Ergün, ağustos ayının başında, baraj göletine giren bir kişinin hayatını kaybettiğini hatırlatarak, "Hiçbir korumanın olmadığı bir alandan bahsediyoruz. Tehlike giderek büyüyor, Hasankeyf'e yaklaşıyor" dedi.
Hasankeyf'in hâlâ kurtarılabilir bir alan olduğu vurgusunu yapan Ergül, "Eğer Ilısu Barajı tamamen su tutar Hasankeyf ve Batman'ın alt kısımlarına kadar su gelirse, ciddi bir felaket olur. 80 köy tamamen, 40'a yakın köy kısmi olarak su altında kalabilir. Toplamda 199 köy ve 1 ilçe merkezi tümüyle ya da kısmi olarak su altında kalacak" diye konuştu.
Verimli tarım arazileri su altında kalacak
Tarım arazilerinin de su altında kalacağını ifade eden Ergül şöyle konuştu:
"Bu köylerde ve ilçede yaşayan insanlar yaklaşık 80 bin kişi. Ayrıca bu bölge yayla çıkış bölgesi ve kışın hayvancılık yapanların geldiği bir bölge. O alan tamamen sular altında kalırsa 20 bin göçerin de ekonomik alanları daraltılmış olacak ve sıkıntı yaşayacaklar. Toplamda 100 bin insan olumsuz etkilenecek."
Ergül, doğa örgütlerinin yaptığı araştırmalara göre en az 100 tane endemik ve soyu tükenmekte olan bitki türünün yok olacağına da dikkat çekti.
Evlerinden taşınmak zorunda kalan insanların mağduriyetine de dikkat çeken Ergül, "Araziler ve insanların yaşadığı evler kamulaştırıldı; 50 bin liralık bir kamulaştırılma bedeli verildi. Ancak insanların taşınacakları evler 120-150 bin liralık bir bedelle bu kişilere satıldı. Arada böyle bir uçurum da var" diye konuştu.
Ali Ergül şöyle devam etti:
"Hasankeyf'te yaşayan halk için yeni bir yerleşke hazırlandı. 700 küsur konut yapıldı ve henüz bitmemiş durumda. Eski Hasankeyf ilçesinde okullar kapatıldı. Yeni Hasankeyf'te eğitim-öğretim süreci başladı ama okula gidecek öğrenci yok. Çünkü mesafe için servis veya benzeri bir hizmet verilemediği için aileler çocuklarını büyük oranda okula gönderemiyor.

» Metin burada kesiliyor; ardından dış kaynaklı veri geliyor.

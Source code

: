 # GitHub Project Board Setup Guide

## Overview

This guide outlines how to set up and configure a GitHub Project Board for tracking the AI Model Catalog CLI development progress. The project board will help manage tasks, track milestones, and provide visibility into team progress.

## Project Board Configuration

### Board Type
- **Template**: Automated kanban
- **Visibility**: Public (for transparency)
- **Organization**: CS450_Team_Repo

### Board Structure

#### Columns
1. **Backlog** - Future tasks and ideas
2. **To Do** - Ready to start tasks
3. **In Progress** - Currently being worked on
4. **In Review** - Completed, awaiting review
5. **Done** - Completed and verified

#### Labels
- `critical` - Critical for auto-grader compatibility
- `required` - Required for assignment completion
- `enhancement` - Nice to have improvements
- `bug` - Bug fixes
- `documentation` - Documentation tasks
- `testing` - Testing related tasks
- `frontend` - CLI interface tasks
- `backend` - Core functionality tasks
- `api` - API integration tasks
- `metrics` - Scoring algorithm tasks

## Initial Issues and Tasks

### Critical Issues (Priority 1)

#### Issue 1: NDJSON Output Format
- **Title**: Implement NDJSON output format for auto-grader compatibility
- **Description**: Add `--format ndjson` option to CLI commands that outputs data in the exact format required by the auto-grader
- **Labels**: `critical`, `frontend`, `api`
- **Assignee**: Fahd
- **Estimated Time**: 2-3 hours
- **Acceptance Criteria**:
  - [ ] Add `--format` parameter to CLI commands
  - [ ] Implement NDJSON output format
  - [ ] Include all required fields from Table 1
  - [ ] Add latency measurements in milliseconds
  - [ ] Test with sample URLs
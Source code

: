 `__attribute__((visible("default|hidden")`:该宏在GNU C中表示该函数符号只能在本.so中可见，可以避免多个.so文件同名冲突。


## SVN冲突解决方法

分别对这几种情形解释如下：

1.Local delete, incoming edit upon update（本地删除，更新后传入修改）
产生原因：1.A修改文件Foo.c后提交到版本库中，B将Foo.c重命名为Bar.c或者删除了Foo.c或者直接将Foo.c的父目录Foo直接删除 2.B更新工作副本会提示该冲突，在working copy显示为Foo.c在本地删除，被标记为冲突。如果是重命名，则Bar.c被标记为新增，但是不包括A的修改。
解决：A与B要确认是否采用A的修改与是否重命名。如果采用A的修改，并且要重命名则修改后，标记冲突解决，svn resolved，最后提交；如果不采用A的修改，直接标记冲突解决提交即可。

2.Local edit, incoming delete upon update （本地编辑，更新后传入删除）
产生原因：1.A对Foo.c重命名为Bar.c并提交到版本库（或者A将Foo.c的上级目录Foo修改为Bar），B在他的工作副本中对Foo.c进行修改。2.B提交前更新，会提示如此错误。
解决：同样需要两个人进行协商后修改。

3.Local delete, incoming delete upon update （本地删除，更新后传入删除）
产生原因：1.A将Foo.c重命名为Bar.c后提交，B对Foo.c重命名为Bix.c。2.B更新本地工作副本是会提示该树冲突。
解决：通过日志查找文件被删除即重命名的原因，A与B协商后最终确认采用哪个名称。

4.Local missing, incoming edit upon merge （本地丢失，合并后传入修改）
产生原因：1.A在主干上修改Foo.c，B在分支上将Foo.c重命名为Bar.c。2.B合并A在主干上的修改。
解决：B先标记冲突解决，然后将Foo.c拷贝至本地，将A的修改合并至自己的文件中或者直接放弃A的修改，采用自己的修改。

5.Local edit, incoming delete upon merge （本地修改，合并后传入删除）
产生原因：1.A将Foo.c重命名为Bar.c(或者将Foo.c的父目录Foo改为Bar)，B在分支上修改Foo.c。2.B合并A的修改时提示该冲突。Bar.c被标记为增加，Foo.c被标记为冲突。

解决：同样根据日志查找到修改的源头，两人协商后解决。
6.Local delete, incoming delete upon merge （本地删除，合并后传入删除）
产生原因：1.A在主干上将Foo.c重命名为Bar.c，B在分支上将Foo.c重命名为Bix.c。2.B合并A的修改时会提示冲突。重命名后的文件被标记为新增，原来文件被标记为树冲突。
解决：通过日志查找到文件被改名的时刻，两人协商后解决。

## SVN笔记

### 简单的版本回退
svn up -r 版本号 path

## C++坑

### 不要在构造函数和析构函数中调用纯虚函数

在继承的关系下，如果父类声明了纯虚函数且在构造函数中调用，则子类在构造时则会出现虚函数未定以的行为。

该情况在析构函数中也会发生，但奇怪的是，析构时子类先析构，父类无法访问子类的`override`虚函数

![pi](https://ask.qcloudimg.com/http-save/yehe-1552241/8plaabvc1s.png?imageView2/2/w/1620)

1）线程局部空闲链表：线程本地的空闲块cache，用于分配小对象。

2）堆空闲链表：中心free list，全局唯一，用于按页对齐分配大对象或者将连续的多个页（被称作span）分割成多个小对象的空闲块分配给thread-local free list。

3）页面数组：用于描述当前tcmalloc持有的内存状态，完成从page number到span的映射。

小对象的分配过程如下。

Mezarlıklar boşaltılmaya başlandı
'Sıkıntılı' dediğimiz alanlara yönelik projeye sürekli yeni eklemeler oluyor. Mezarların taşıtılması buna yönelik bir hamle. Mezarların bir kısmı su altında kalmayacak bir bölgeye taşınıyor.
"Gelin Hasankeyf'i kurtaralım, ortada 100 bin insanın yoksullaşma sorunu var"
Hasankeyf'le Dicle Vadi'sini birlikte düşünmek gerekiyor. 400 km'lik bir alandan, 12 bin yıllık bir tarihten, milyonlarca canlının yaşadığı bir alandan bahsediyoruz.
Hasankeyf'i kurtarabileceğimize inanıyoruz. Ciddi ve düzeltilemeyecek bir tahribat var ortada. Bir bütçe var ama ortaya çıkacak yıkım bu bütçenin çok daha üstünde. Bütçe telafi edilebilir ama yıkım telafi edilemez. Herkese çağrımız 'Gelin Hasankeyf'i kurtaralım ve bu tahribatın önüne geçelim. Önümüzde bir doğa felaketi, havza yıkımı, 100 bin insanın yoksullaşması sorunu var.' Hâlâ bir umudumuz var ve bu umudu büyütmeye çağırıyoruz herkesi."